* _PROMPT_
Output the data word for word. Begin at its first line and end at the line with "MF giao với BG tại điểm I.".

[Opening INFORMATION SHOWN section]

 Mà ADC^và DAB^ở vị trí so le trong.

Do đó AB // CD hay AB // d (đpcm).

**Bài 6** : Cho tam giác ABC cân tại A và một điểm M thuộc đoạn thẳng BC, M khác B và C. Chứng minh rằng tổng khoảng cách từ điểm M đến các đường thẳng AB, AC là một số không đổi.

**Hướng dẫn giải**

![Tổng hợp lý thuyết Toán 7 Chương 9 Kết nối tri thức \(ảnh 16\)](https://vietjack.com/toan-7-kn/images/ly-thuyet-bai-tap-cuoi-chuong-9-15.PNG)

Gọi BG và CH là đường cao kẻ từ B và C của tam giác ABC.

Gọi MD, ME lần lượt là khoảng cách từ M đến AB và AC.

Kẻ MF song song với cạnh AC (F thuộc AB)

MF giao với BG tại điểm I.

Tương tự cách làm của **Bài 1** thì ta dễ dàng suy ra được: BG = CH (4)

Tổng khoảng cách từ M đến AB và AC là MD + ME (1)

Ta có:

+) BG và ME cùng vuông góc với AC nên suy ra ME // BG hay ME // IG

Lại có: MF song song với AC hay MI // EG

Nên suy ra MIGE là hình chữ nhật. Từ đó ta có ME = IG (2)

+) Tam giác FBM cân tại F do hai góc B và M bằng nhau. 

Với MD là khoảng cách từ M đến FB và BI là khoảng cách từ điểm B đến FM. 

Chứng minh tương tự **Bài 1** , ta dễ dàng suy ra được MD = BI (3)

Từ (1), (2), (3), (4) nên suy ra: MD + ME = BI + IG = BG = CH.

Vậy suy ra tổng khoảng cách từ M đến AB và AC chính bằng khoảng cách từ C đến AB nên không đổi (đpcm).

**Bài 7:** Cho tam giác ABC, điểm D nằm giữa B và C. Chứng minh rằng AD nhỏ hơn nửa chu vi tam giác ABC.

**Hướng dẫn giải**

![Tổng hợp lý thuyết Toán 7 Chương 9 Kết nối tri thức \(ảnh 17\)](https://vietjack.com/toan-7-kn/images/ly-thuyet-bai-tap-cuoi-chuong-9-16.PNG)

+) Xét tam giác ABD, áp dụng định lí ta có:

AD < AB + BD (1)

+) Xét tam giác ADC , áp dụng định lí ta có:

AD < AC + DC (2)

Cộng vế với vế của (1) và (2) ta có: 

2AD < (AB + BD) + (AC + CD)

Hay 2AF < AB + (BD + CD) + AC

[Closing INFORMATION SHOWN section]

* _RESPONSE FOR THIS EXERCISE_
 Mà ADC^và DAB^ở vị trí so le trong.

Do đó AB // CD hay AB // d (đpcm).

**Bài 6** : Cho tam giác ABC cân tại A và một điểm M thuộc đoạn thẳng BC, M khác B và C. Chứng minh rằng tổng khoảng cách từ điểm M đến các đường thẳng AB, AC là một số không đổi.

**Hướng dẫn giải**

![Tổng hợp lý thuyết Toán 7 Chương 9 Kết nối tri thức \(ảnh 16\)](https://vietjack.com/toan-7-kn/images/ly-thuyet-bai-tap-cuoi-chuong-9-15.PNG)

Gọi BG và CH là đường cao kẻ từ B và C của tam giác ABC.

Gọi MD, ME lần lượt là khoảng cách từ M đến AB và AC.

Kẻ MF song song với cạnh AC (F thuộc AB)

MF giao với BG tại điểm I.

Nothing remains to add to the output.